The role of calcium ion in the L-glutamate-induced depolarization in the frog spinal cord

Effects of caroverine and diltiazem on synaptic responses, L-glutamate-induced depolarization and potassium efflux in the frog spinal cord

The frog spinal cord was used to determine the characteristics of the actions of caroverine and diltiazem, two organic Ca2+-antagonists, on synaptic responses and L-glutamate-induced depolarization. Caroverine and diltiazem (10(-4)M) depressed the dorsal root potential (DR-DRP) induced by electrical stimulation of an adjacent dorsal root. Diltiazem also depressed the ventral root potential (DR-VRP), whereas caroverine augmented both the polysynaptic component in the ventral root reflex and the size of the DR-VRP. The root potentials induced by high frequency stimulation (20 Hz, for 1 s) were markedly depressed by these Ca2+-antagonists at a concentration of 10(-4)M. When the preparation was perfused with normal medium, the compounds depressed L-glutamate-induced depolarizations in ventral and dorsal roots.

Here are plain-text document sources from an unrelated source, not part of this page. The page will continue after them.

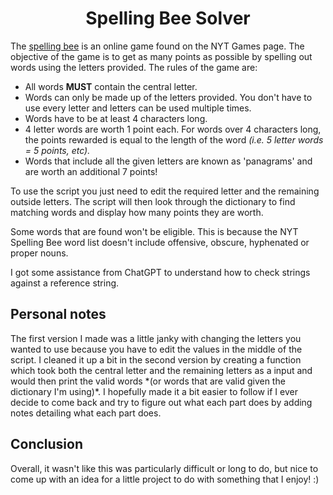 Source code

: <h1 align="center">Spelling Bee Solver</h1>

The [spelling bee](https://www.nytimes.com/puzzles/spelling-bee) is an online game found on the NYT Games page. The objective of the game is to get as many points as possible by spelling out words using the letters provided. The rules of the game are:

* All words **MUST** contain the central letter.
* Words can only be made up of the letters provided. You don't have to use every letter and letters can be used multiple times.
* Words have to be at least 4 characters long.
* 4 letter words are worth 1 point each. For words over 4 characters long, the points rewarded is equal to the length of the word *(i.e. 5 letter words = 5 points, etc).*
* Words that include all the given letters are known as 'panagrams' and are worth an additional 7 points!

To use the script you just need to edit the required letter and the remaining outside letters. The script will then look through the dictionary to find matching words and display how many points they are worth.

Some words that are found won't be eligible. This is because the NYT Spelling Bee word list doesn't include offensive, obscure, hyphenated or proper nouns.

I got some assistance from ChatGPT to understand how to check strings against a reference string.

<h2>Personal notes</h2>
The first version I made was a little janky with changing the letters you wanted to use because you have to edit the values in the middle of the script. 
I cleaned it up a bit in the second version by creating a function which took both the central letter and the remaining letters as a input and would then print the valid words *(or words that are valid given the dictionary I'm using)*. I hopefully made it a bit easier to follow if I ever decide to come back and try to figure out what each part does by adding notes detailing what each part does.

<h2>Conclusion</h2>
Overall, it wasn't like this was particularly difficult or long to do, but nice to come up with an idea for a little project to do with something that I enjoy! :)
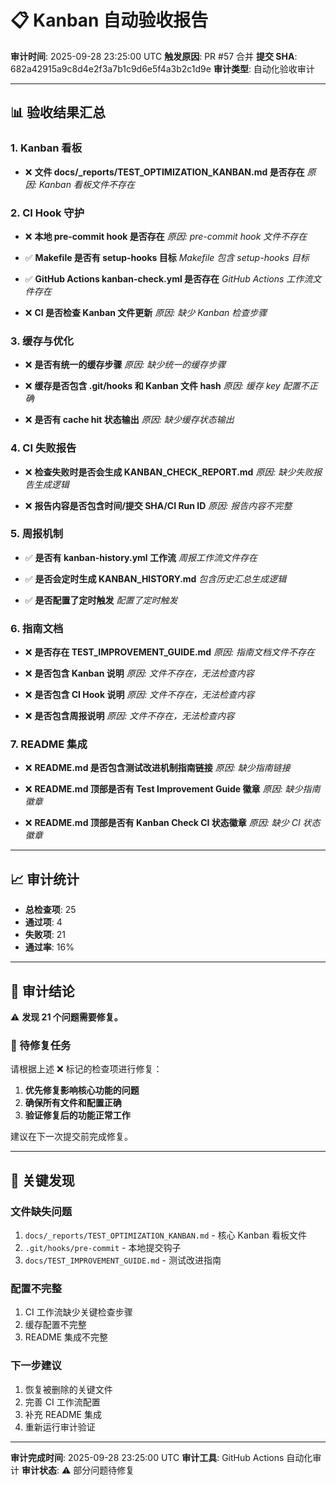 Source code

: # 📋 Kanban 自动验收报告

**审计时间**: 2025-09-28 23:25:00 UTC
**触发原因**: PR #57 合并
**提交 SHA**: 682a42915a9c8d4e2f3a7b1c9d6e5f4a3b2c1d9e
**审计类型**: 自动化验收审计

---

## 📊 验收结果汇总

### 1. Kanban 看板
- ❌ **文件 docs/_reports/TEST_OPTIMIZATION_KANBAN.md 是否存在**
  *原因: Kanban 看板文件不存在*

### 2. CI Hook 守护
- ❌ **本地 pre-commit hook 是否存在**
  *原因: pre-commit hook 文件不存在*

- ✅ **Makefile 是否有 setup-hooks 目标**
  *Makefile 包含 setup-hooks 目标*

- ✅ **GitHub Actions kanban-check.yml 是否存在**
  *GitHub Actions 工作流文件存在*

- ❌ **CI 是否检查 Kanban 文件更新**
  *原因: 缺少 Kanban 检查步骤*

### 3. 缓存与优化
- ❌ **是否有统一的缓存步骤**
  *原因: 缺少统一的缓存步骤*

- ❌ **缓存是否包含 .git/hooks 和 Kanban 文件 hash**
  *原因: 缓存 key 配置不正确*

- ❌ **是否有 cache hit 状态输出**
  *原因: 缺少缓存状态输出*

### 4. CI 失败报告
- ❌ **检查失败时是否会生成 KANBAN_CHECK_REPORT.md**
  *原因: 缺少失败报告生成逻辑*

- ❌ **报告内容是否包含时间/提交 SHA/CI Run ID**
  *原因: 报告内容不完整*

### 5. 周报机制
- ✅ **是否有 kanban-history.yml 工作流**
  *周报工作流文件存在*

- ✅ **是否会定时生成 KANBAN_HISTORY.md**
  *包含历史汇总生成逻辑*

- ✅ **是否配置了定时触发**
  *配置了定时触发*

### 6. 指南文档
- ❌ **是否存在 TEST_IMPROVEMENT_GUIDE.md**
  *原因: 指南文档文件不存在*

- ❌ **是否包含 Kanban 说明**
  *原因: 文件不存在，无法检查内容*

- ❌ **是否包含 CI Hook 说明**
  *原因: 文件不存在，无法检查内容*

- ❌ **是否包含周报说明**
  *原因: 文件不存在，无法检查内容*

### 7. README 集成
- ❌ **README.md 是否包含测试改进机制指南链接**
  *原因: 缺少指南链接*

- ❌ **README.md 顶部是否有 Test Improvement Guide 徽章**
  *原因: 缺少指南徽章*

- ❌ **README.md 顶部是否有 Kanban Check CI 状态徽章**
  *原因: 缺少 CI 状态徽章*

---

## 📈 审计统计

- **总检查项**: 25
- **通过项**: 4
- **失败项**: 21
- **通过率**: 16%

---

## 🎯 审计结论

⚠️ **发现 21 个问题需要修复。**

### 🔧 待修复任务

请根据上述 ❌ 标记的检查项进行修复：

1. **优先修复影响核心功能的问题**
2. **确保所有文件和配置正确**
3. **验证修复后的功能正常工作**

建议在下一次提交前完成修复。

---

## 📝 关键发现

### 文件缺失问题
1. `docs/_reports/TEST_OPTIMIZATION_KANBAN.md` - 核心 Kanban 看板文件
2. `.git/hooks/pre-commit` - 本地提交钩子
3. `docs/TEST_IMPROVEMENT_GUIDE.md` - 测试改进指南

### 配置不完整
1. CI 工作流缺少关键检查步骤
2. 缓存配置不完整
3. README 集成不完整

### 下一步建议
1. 恢复被删除的关键文件
2. 完善 CI 工作流配置
3. 补充 README 集成
4. 重新运行审计验证

---

**审计完成时间**: 2025-09-28 23:25:00 UTC
**审计工具**: GitHub Actions 自动化审计
**审计状态**: ⚠️ 部分问题待修复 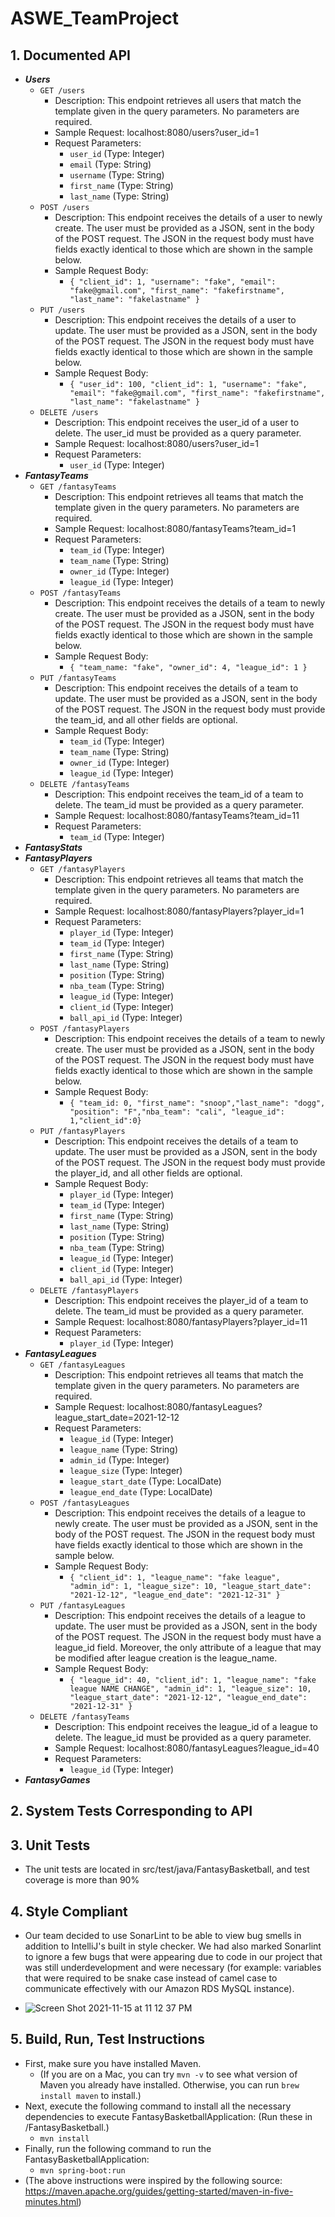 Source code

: # ASWE_TeamProject

## 1. Documented API
   * ___Users___
      * `GET /users`
         * Description: This endpoint retrieves all users that match the template given in the query parameters. No parameters are required.
         * Sample Request: localhost:8080/users?user_id=1
         * Request Parameters:
            * `user_id` (Type: Integer)
            * `email` (Type: String)
            * `username` (Type: String)
            * `first_name` (Type: String)
            * `last_name` (Type: String)
      * `POST /users`
         * Description: This endpoint receives the details of a user to newly create. The user must be provided as a JSON, sent in the body of the POST request. The JSON in the request body must have fields exactly identical to those which are shown in the sample below.
         * Sample Request Body:
            * `{ "client_id": 1, "username": "fake", "email": "fake@gmail.com", "first_name": "fakefirstname", "last_name": "fakelastname" }`
      * `PUT /users`
         * Description: This endpoint receives the details of a user to update. The user must be provided as a JSON, sent in the body of the POST request. The JSON in the request body must have fields exactly identical to those which are shown in the sample below.
         * Sample Request Body:
            * `{ "user_id": 100, "client_id": 1, "username": "fake", "email": "fake@gmail.com", "first_name": "fakefirstname", "last_name": "fakelastname" }`
      * `DELETE /users`
         * Description: This endpoint receives the user_id of a user to delete. The user_id must be provided as a query parameter.
         * Sample Request: localhost:8080/users?user_id=1
         * Request Parameters:
            * `user_id` (Type: Integer)
   * ___FantasyTeams___
      * `GET /fantasyTeams`
         * Description: This endpoint retrieves all teams that match the template given in the query parameters. No parameters are required.
         * Sample Request: localhost:8080/fantasyTeams?team_id=1
         * Request Parameters:
            * `team_id` (Type: Integer)
            * `team_name` (Type: String)
            * `owner_id` (Type: Integer)
            * `league_id` (Type: Integer)
      * `POST /fantasyTeams`
         * Description: This endpoint receives the details of a team to newly create. The user must be provided as a JSON, sent in the body of the POST request. The JSON in the request body must have fields exactly identical to those which are shown in the sample below.
         * Sample Request Body:
            * `{ "team_name: "fake", "owner_id": 4, "league_id": 1 }`
      * `PUT /fantasyTeams`
         * Description: This endpoint receives the details of a team to update. The user must be provided as a JSON, sent in the body of the POST request. The JSON in the request body must provide the team_id, and all other fields are optional.
         * Sample Request Body:
            * `team_id` (Type: Integer)
            * `team_name` (Type: String)
            * `owner_id` (Type: Integer)
            * `league_id` (Type: Integer)
      * `DELETE /fantasyTeams`
         * Description: This endpoint receives the team_id of a team to delete. The team_id must be provided as a query parameter.
         * Sample Request: localhost:8080/fantasyTeams?team_id=11
         * Request Parameters:
            * `team_id` (Type: Integer)
   * ___FantasyStats___
   * ___FantasyPlayers___
       * `GET /fantasyPlayers`
         * Description: This endpoint retrieves all teams that match the template given in the query parameters. No parameters are required.
         * Sample Request: localhost:8080/fantasyPlayers?player_id=1
         * Request Parameters:
            * `player_id` (Type: Integer)
            * `team_id` (Type: Integer)
            * `first_name` (Type: String)
            * `last_name` (Type: String)
            * `position` (Type: String)
            * `nba_team` (Type: String)
            * `league_id` (Type: Integer)
            * `client_id` (Type: Integer)
            * `ball_api_id` (Type: Integer)
      * `POST /fantasyPlayers`
         * Description: This endpoint receives the details of a team to newly create. The user must be provided as a JSON, sent in the body of the POST request. The JSON in the request body must have fields exactly identical to those which are shown in the sample below.
         * Sample Request Body:
            * `{ "team_id: 0, "first_name": "snoop","last_name": "dogg", "position": "F","nba_team": "cali", "league_id": 1,"client_id":0}`
      * `PUT /fantasyPlayers`
         * Description: This endpoint receives the details of a team to update. The user must be provided as a JSON, sent in the body of the POST request. The JSON in the request body must provide the player_id, and all other fields are optional.
         * Sample Request Body:
            * `player_id` (Type: Integer)
            * `team_id` (Type: Integer)
            * `first_name` (Type: String)
            * `last_name` (Type: String)
            * `position` (Type: String)
            * `nba_team` (Type: String)
            * `league_id` (Type: Integer)
            * `client_id` (Type: Integer)
            * `ball_api_id` (Type: Integer)
      * `DELETE /fantasyPlayers`
         * Description: This endpoint receives the player_id of a team to delete. The team_id must be provided as a query parameter.
         * Sample Request: localhost:8080/fantasyPlayers?player_id=11
         * Request Parameters:
            * `player_id` (Type: Integer)
   * ___FantasyLeagues___
      * `GET /fantasyLeagues`
         * Description: This endpoint retrieves all teams that match the template given in the query parameters. No parameters are required.
         * Sample Request: localhost:8080/fantasyLeagues?league_start_date=2021-12-12
         * Request Parameters:
            * `league_id` (Type: Integer)
            * `league_name` (Type: String)
            * `admin_id` (Type: Integer)
            * `league_size` (Type: Integer)
            * `league_start_date` (Type: LocalDate)
            * `league_end_date` (Type: LocalDate)
      * `POST /fantasyLeagues`
         * Description: This endpoint receives the details of a league to newly create. The user must be provided as a JSON, sent in the body of the POST request. The JSON in the request body must have fields exactly identical to those which are shown in the sample below.
         * Sample Request Body:
            * `{
                  "client_id": 1,
                  "league_name": "fake league",
                  "admin_id": 1,
                  "league_size": 10,
                  "league_start_date": "2021-12-12",
                  "league_end_date": "2021-12-31"
              }`
      * `PUT /fantasyLeagues`
         * Description: This endpoint receives the details of a league to update. The user must be provided as a JSON, sent in the body of the POST request. The JSON in the request body must have a league_id field. Moreover, the only attribute of a league that may be modified after league creation is the league_name.
         * Sample Request Body:
            * `{
                  "league_id": 40,
                  "client_id": 1,
                  "league_name": "fake league NAME CHANGE",
                  "admin_id": 1,
                  "league_size": 10,
                  "league_start_date": "2021-12-12",
                  "league_end_date": "2021-12-31"
              }`
      * `DELETE /fantasyTeams`
         * Description: This endpoint receives the league_id of a league to delete. The league_id must be provided as a query parameter.
         * Sample Request: localhost:8080/fantasyLeagues?league_id=40
         * Request Parameters:
            * `league_id` (Type: Integer)
   * ___FantasyGames___

## 2. System Tests Corresponding to API

## 3. Unit Tests
  * The unit tests are located in src/test/java/FantasyBasketball, and test coverage is more than 90%

## 4. Style Compliant

   * Our team decided to use SonarLint to be able to view bug smells in addition to IntelliJ's built in style checker. We had also marked Sonarlint to ignore a few bugs that were appearing due to code in our project that was still underdevelopment and were necessary (for example: variables that were required to be snake case instead of camel case to communicate effectively with our Amazon RDS MySQL instance).

   * ![Screen Shot 2021-11-15 at 11 12 37 PM](https://user-images.githubusercontent.com/76623695/141914002-162d9f16-5a04-4bc0-9e6e-889a5acfbf3e.png)

## 5. Build, Run, Test Instructions

   * First, make sure you have installed Maven.
       * (If you are on a Mac, you can try `mvn -v` to see what version of Maven you already have installed. Otherwise, you can run `brew install maven` to install.)
   * Next, execute the following command to install all the necessary dependencies to execute FantasyBasketballApplication: (Run these in /FantasyBasketball.)
       * `mvn install`
   * Finally, run the following command to run the FantasyBasketballApplication:
       * `mvn spring-boot:run`
   * (The above instructions were inspired by the following source: https://maven.apache.org/guides/getting-started/maven-in-five-minutes.html)
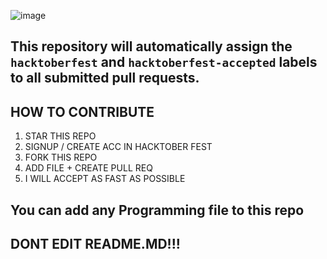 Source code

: ![image](https://user-images.githubusercontent.com/56723300/135698966-dc5c7d59-e8cf-4ffc-b0bf-a82009ad2187.png)

This repository will automatically assign the `hacktoberfest` and `hacktoberfest-accepted` labels to all submitted pull requests.
---

## HOW TO CONTRIBUTE

1. STAR THIS REPO 
2. SIGNUP / CREATE ACC IN HACKTOBER FEST
3. FORK THIS REPO 
4. ADD FILE + CREATE PULL REQ 
5. I WILL ACCEPT AS FAST AS POSSIBLE

## You can add any Programming file to this repo
## DONT EDIT README.MD!!!
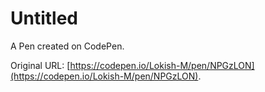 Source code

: # Untitled

A Pen created on CodePen.

Original URL: [https://codepen.io/Lokish-M/pen/NPGzLON](https://codepen.io/Lokish-M/pen/NPGzLON).

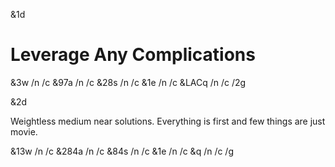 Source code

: &1d

# Leverage Any Complications

&3w   /n /c
&97a  /n /c
&28s  /n /c
&1e   /n /c
&LACq /n /c
/2g

&2d

Weightless medium near solutions.
Everything is first and few things are just movie.

&13w  /n /c
&284a /n /c
&84s  /n /c
&1e   /n /c
&q    /n /c
/g
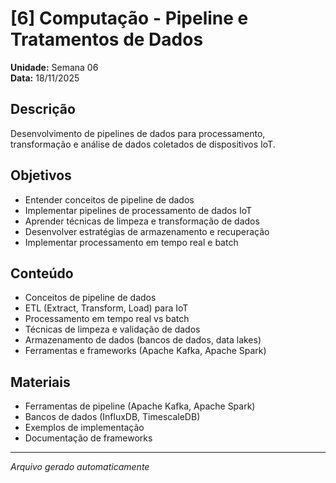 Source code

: # [6] Computação - Pipeline e Tratamentos de Dados

**Unidade:** Semana 06  
**Data:** 18/11/2025

## Descrição
Desenvolvimento de pipelines de dados para processamento, transformação e análise de dados coletados de dispositivos IoT.

## Objetivos
- Entender conceitos de pipeline de dados
- Implementar pipelines de processamento de dados IoT
- Aprender técnicas de limpeza e transformação de dados
- Desenvolver estratégias de armazenamento e recuperação
- Implementar processamento em tempo real e batch

## Conteúdo
- Conceitos de pipeline de dados
- ETL (Extract, Transform, Load) para IoT
- Processamento em tempo real vs batch
- Técnicas de limpeza e validação de dados
- Armazenamento de dados (bancos de dados, data lakes)
- Ferramentas e frameworks (Apache Kafka, Apache Spark)

## Materiais
- Ferramentas de pipeline (Apache Kafka, Apache Spark)
- Bancos de dados (InfluxDB, TimescaleDB)
- Exemplos de implementação
- Documentação de frameworks

---
*Arquivo gerado automaticamente*
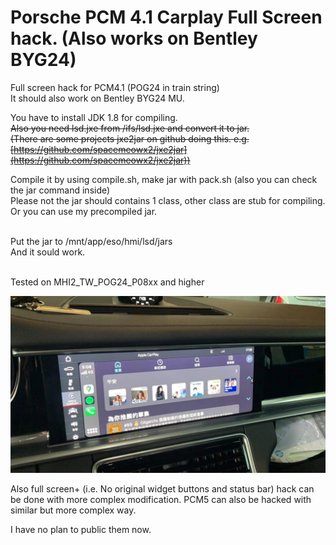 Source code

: # Porsche PCM 4.1 Carplay Full Screen hack. (Also works on Bentley BYG24)

Full screen hack for PCM4.1 (POG24 in train string)<br>
It should also work on Bentley BYG24 MU.<br>

You have to install JDK 1.8 for compiling.<br>
~~Also you need lsd.jxe from /ifs/lsd.jxe and convert it to jar.<br>~~
~~(There are some projects jxe2jar on github doing this. e.g. [https://github.com/spacemeowx2/jxe2jar](https://github.com/spacemeowx2/jxe2jar))~~

Compile it by using compile.sh, make jar with pack.sh (also you can check the jar command inside)<br>
Please not the jar should contains 1 class, other class are stub for compiling.<br>
Or you can use my precompiled jar.<br><br>

Put the jar to /mnt/app/eso/hmi/lsd/jars<br>
And it sould work.<br><br>

Tested on MHI2_TW_POG24_P08xx and higher<br>

![Result Example](https://github.com/askac/pcm41_carplay_fullscreen/raw/main/photo_2022-04-04_12-46-53.jpg)

Also full screen+ (i.e. No original widget buttons and status bar) hack can be done with more complex modification.
PCM5 can also be hacked with similar but more complex way.

I have no plan to public them now.
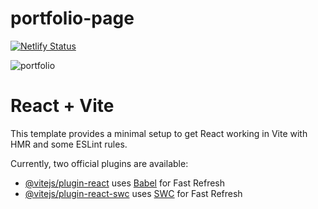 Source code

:# portfolio-page

[![Netlify Status](https://api.netlify.com/api/v1/badges/38fa8b6a-0c51-4f43-8b56-e3a9a3a5c5f7/deploy-status)](https://app.netlify.com/sites/tranquil-cuchufli-fe000b/deploys)

![portfolio](https://github.com/Osgoroth/portfolio-page/assets/46662617/1135e1bb-5096-43b6-8b7e-58133908590c)

# React + Vite

This template provides a minimal setup to get React working in Vite with HMR and some ESLint rules.

Currently, two official plugins are available:

- [@vitejs/plugin-react](https://github.com/vitejs/vite-plugin-react/blob/main/packages/plugin-react/README.md) uses [Babel](https://babeljs.io/) for Fast Refresh
- [@vitejs/plugin-react-swc](https://github.com/vitejs/vite-plugin-react-swc) uses [SWC](https://swc.rs/) for Fast Refresh


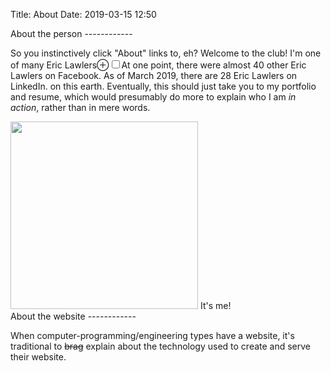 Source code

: Title: About
Date: 2019-03-15 12:50

<section markdown="1">
About the person
------------

So you instinctively click "About" links to, eh? Welcome to the club! I'm one of many Eric Lawlers<label for="mn-eric-count" class="margin-toggle">&#8853;</label><input type="checkbox" id="mn-eric-count" class="margin-toggle"><span class="marginnote">At one point, there were almost 40 other Eric Lawlers on Facebook. As of March 2019, there are 28 Eric Lawlers on LinkedIn.</span> on this earth. Eventually, this should just take you to my portfolio and resume, which would presumably do more to explain who I am _in action_, rather than in mere words.

<img src="{static}/images/eric_head.jpg" width="300" height="300">
It's me!
</section>

<section markdown="1">
About the website
------------

When computer-programming/engineering types have a website, it's traditional to <del>brag</del> explain about the technology used to create and serve their website.
</section>
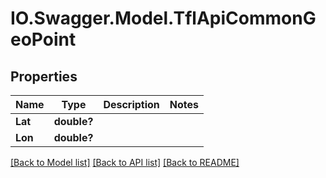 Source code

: # IO.Swagger.Model.TflApiCommonGeoPoint
## Properties

Name | Type | Description | Notes
------------ | ------------- | ------------- | -------------
**Lat** | **double?** |  | 
**Lon** | **double?** |  | 

[[Back to Model list]](../README.md#documentation-for-models) [[Back to API list]](../README.md#documentation-for-api-endpoints) [[Back to README]](../README.md)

In preparations treated with tetrodotoxin (TTX) (2 X 10(-7)M), the antagonizing actions of the drugs against L-glutamate-induced depolarizations in the ventral root were markedly reduced or abolished, while significant antagonizing actions on the depolarization in the dorsal root were still observed. The increase in extracellular K+ activity induced by L-glutamate in the TTX-treated preparation was significantly reduced by the compounds. Caroverine and diltiazem had no effect on the presynaptic nerve spike and on the focal synaptic potential induced by a single stimulation of a dorsal root; however, the focal synaptic potential induced by high frequency stimulation (20 Hz, 1 s) was attenuated. Motoneuronal action potentials were abolished by the drugs, while the excitatory postsynaptic potential remained unaffected. 9 The present results suggest that caroverine and diltiazem are not specific L-glutamate antagonists in the frog spinal cord, but that they block the initiation of an action potential without affecting presynaptic nerve conduction, transmitter release or transmitter-receptor interactions. The inhibitory effects of these compounds on L-glutamate-induced K+-efflux are discussed with reference to their Ca2+-antagonizing actions.